Québec — Pierre Legendre, alors directeur du bureau du sous-ministre à la Justice, n'a jamais caché qu'il était le frère du député péquiste Richard Legendre quand Marc Bellemare s'est montré surpris de sa présence et s'est offusqué qu'il ait accès à de l'information stratégique.

C'est que ce haut fonctionnaire, maintenant à la retraite, est venu dire hier à la commission Bastarache. Le sous-ministre Michel Bouchard, de qui il relevait, était bien au fait de la situation, de même que le directeur du cabinet de M. Bellemare, Michel Gagnon. «Je ne pense pas que Michel Bouchard, comme je le connais et comme il me connaissait, pouvait imaginer que je pourrais trahir l'organisation pour laquelle j'avais donné 27 ans de ma vie», a-t-il livré Pierre Legendre.

Dans la semaine du 5 mai 2003, un peu plus d'un mois après l'assermentation de Marc Bellemare comme ministre de la Justice, son chef de cabinet, Michel Gagnon, lui a demandé s'il était bel et bien le frère de Richard, a relaté Pierre Legendre, qui s'en est alors ouvert à son frère.

Or, Michel Gagnon était une vieille connaissance de Richard Legendre. «Le gros Mike, c'était un chum de jeunesse à Québec», a précisé hier au Devoir l'ancien ministre péquiste. C'est pour cette raison que Richard Legendre l'a appelé, «un appel complètement anodin». Il lui a effectivement dit à la fin de la conversation: «Fais attention à mon frère.» Mais c'était une boutade. En aucun temps, il ne s'est montré menaçant, comme l'a soutenu Marc Bellemare dans son témoignage. «Tout ça est absurde», estime Richard Legendre.
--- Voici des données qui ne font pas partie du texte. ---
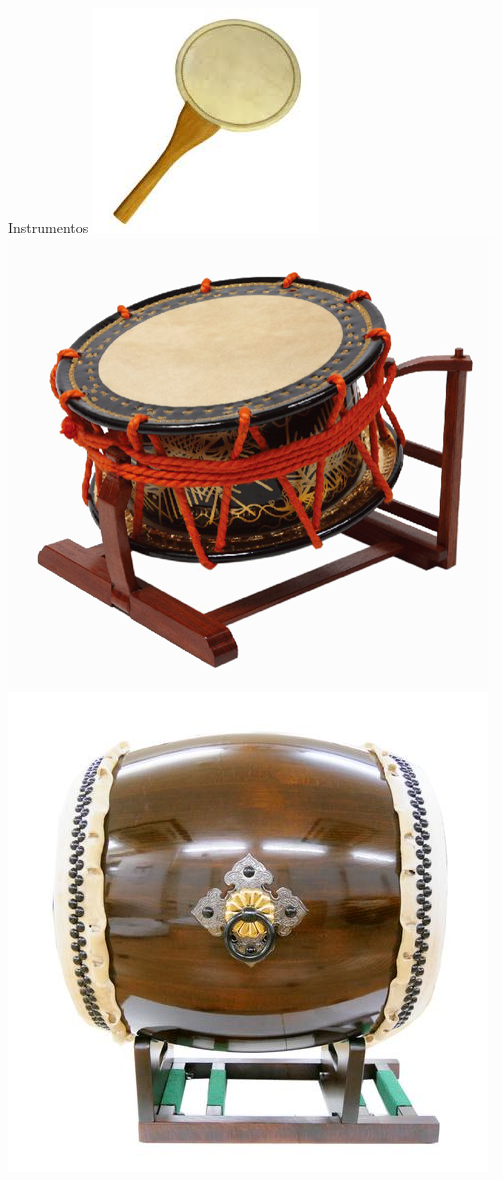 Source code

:\documentclass{beamer}
\begin{document}
\begin{frame}{Instrumentos}
    \includegraphics[height=0.2\textheight]{instrumentos-13}
    \includegraphics[height=0.2\textheight]{instrumentos-14}
    \includegraphics[height=0.2\textheight]{instrumentos-15}
\end{frame}
\end{document}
À la mi-juin, Michel Bouchard annonçait à Pierre Legendre qu'il était muté à la direction générale du ministère. «Une tonne de briques» lui est tombée dessus, a-t-il dit. «Le ministre est revenu à la charge plusieurs reprises» auprès du sous-ministre, a-t-il souligné.

Chose curieuse qui démontre que la haute ville de Québec est un bien petit monde, Pierre Legendre et son épouse sont des amis intimes de l'épouse de Marc Bellemare, Lu Chan Khuong, a signalé l'ancien haut fonctionnaire.

En matinée, l'actuelle coordonnatrice de la nomination des juges, Me Andrée Giguère, a révélé qu'à deux reprises, Chantal Landry, la responsable des nominations partisanes au sein du cabinet de Jean Charest, avait désigné le représentant du public au sein du comité de sélection des juges.

Dès l'ouverture des travaux, Me Rénald Beaudry a mené une charge vigoureuse contre la commission. «Les avocats du gouvernement, le premier ministre et le Parti libéral du Québec ont démontré [...] que leur préoccupation était de démolir la réputation de mon client», a-t-il affirmé. L'avocat a prévenu qu'il s'opposerait à toute question qui ferait de la commission «une séance de règlement de compte politique».

Cette intervention «est plutôt un plaidoyer politique», a répliqué le commissaire Michel Bastarache.

En outre, Me Beaudry s'est plaint de n'avoir que 6 des quelque 40 déclarations préalables (will say) des témoins. Le commissaire a précisé qu'il avait reçu, comme tous les autres avocats, les will say des témoins qui doivent être entendus cette semaine.